Your objective: Using the records that appear below, write out exactly the lines from the one with "[レポート課題](../レポート課題-説明型)" through the one with "生物と無生物的環境が相互に関連し合うシステム全体を示します。", keeping both end lines.

Saved entries
● ● ● ●
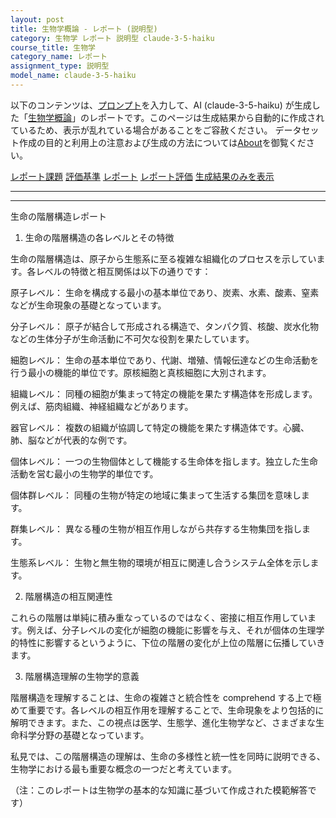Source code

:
 ```yaml
---
layout: post
title: 生物学概論 - レポート (説明型)
category: 生物学 レポート 説明型 claude-3-5-haiku
course_title: 生物学
category_name: レポート
assignment_type: 説明型
model_name: claude-3-5-haiku
---
```


以下のコンテンツは、[プロンプト](http://127.0.0.1:8000/generated/生物学/claude-3-5-haiku/prompt_レポート-説明型.md)を入力して、AI (claude-3-5-haiku) が生成した「[生物学概論](/contents/生物学/)」のレポートです。このページは生成結果から自動的に作成されているため、表示が乱れている場合があることをご容赦ください。
データセット作成の目的と利用上の注意および生成の方法については[About](/About)を御覧ください。

[レポート課題](../レポート課題-説明型)
[評価基準](../評価基準-説明型)
[レポート](../レポート-説明型)
[レポート評価](../レポート評価-説明型)
[生成結果のみを表示](http://127.0.0.1:8000/generated/生物学/claude-3-5-haiku/レポート-説明型.md)
  

***
***
  
生命の階層構造レポート

1. 生命の階層構造の各レベルとその特徴

生命の階層構造は、原子から生態系に至る複雑な組織化のプロセスを示しています。各レベルの特徴と相互関係は以下の通りです：

原子レベル：
生命を構成する最小の基本単位であり、炭素、水素、酸素、窒素などが生命現象の基礎となっています。

分子レベル：
原子が結合して形成される構造で、タンパク質、核酸、炭水化物などの生体分子が生命活動に不可欠な役割を果たしています。

細胞レベル：
生命の基本単位であり、代謝、増殖、情報伝達などの生命活動を行う最小の機能的単位です。原核細胞と真核細胞に大別されます。

組織レベル：
同種の細胞が集まって特定の機能を果たす構造体を形成します。例えば、筋肉組織、神経組織などがあります。

器官レベル：
複数の組織が協調して特定の機能を果たす構造体です。心臓、肺、脳などが代表的な例です。

個体レベル：
一つの生物個体として機能する生命体を指します。独立した生命活動を営む最小の生物学的単位です。

個体群レベル：
同種の生物が特定の地域に集まって生活する集団を意味します。

群集レベル：
異なる種の生物が相互作用しながら共存する生物集団を指します。

生態系レベル：
生物と無生物的環境が相互に関連し合うシステム全体を示します。

2. 階層構造の相互関連性

これらの階層は単純に積み重なっているのではなく、密接に相互作用しています。例えば、分子レベルの変化が細胞の機能に影響を与え、それが個体の生理学的特性に影響するというように、下位の階層の変化が上位の階層に伝播していきます。

3. 階層構造理解の生物学的意義

階層構造を理解することは、生命の複雑さと統合性を comprehend する上で極めて重要です。各レベルの相互作用を理解することで、生命現象をより包括的に解明できます。また、この視点は医学、生態学、進化生物学など、さまざまな生命科学分野の基礎となっています。

私見では、この階層構造の理解は、生命の多様性と統一性を同時に説明できる、生物学における最も重要な概念の一つだと考えています。

（注：このレポートは生物学の基本的な知識に基づいて作成された模範解答です）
● ● ● ●
Result for this task:
[レポート課題](../レポート課題-説明型)
[評価基準](../評価基準-説明型)
[レポート](../レポート-説明型)
[レポート評価](../レポート評価-説明型)
[生成結果のみを表示](http://127.0.0.1:8000/generated/生物学/claude-3-5-haiku/レポート-説明型.md)
  

***
***
  
生命の階層構造レポート

1. 生命の階層構造の各レベルとその特徴

生命の階層構造は、原子から生態系に至る複雑な組織化のプロセスを示しています。各レベルの特徴と相互関係は以下の通りです：

原子レベル：
生命を構成する最小の基本単位であり、炭素、水素、酸素、窒素などが生命現象の基礎となっています。

分子レベル：
原子が結合して形成される構造で、タンパク質、核酸、炭水化物などの生体分子が生命活動に不可欠な役割を果たしています。

細胞レベル：
生命の基本単位であり、代謝、増殖、情報伝達などの生命活動を行う最小の機能的単位です。原核細胞と真核細胞に大別されます。

組織レベル：
同種の細胞が集まって特定の機能を果たす構造体を形成します。例えば、筋肉組織、神経組織などがあります。

器官レベル：
複数の組織が協調して特定の機能を果たす構造体です。心臓、肺、脳などが代表的な例です。

個体レベル：
一つの生物個体として機能する生命体を指します。独立した生命活動を営む最小の生物学的単位です。

個体群レベル：
同種の生物が特定の地域に集まって生活する集団を意味します。

群集レベル：
異なる種の生物が相互作用しながら共存する生物集団を指します。

生態系レベル：
生物と無生物的環境が相互に関連し合うシステム全体を示します。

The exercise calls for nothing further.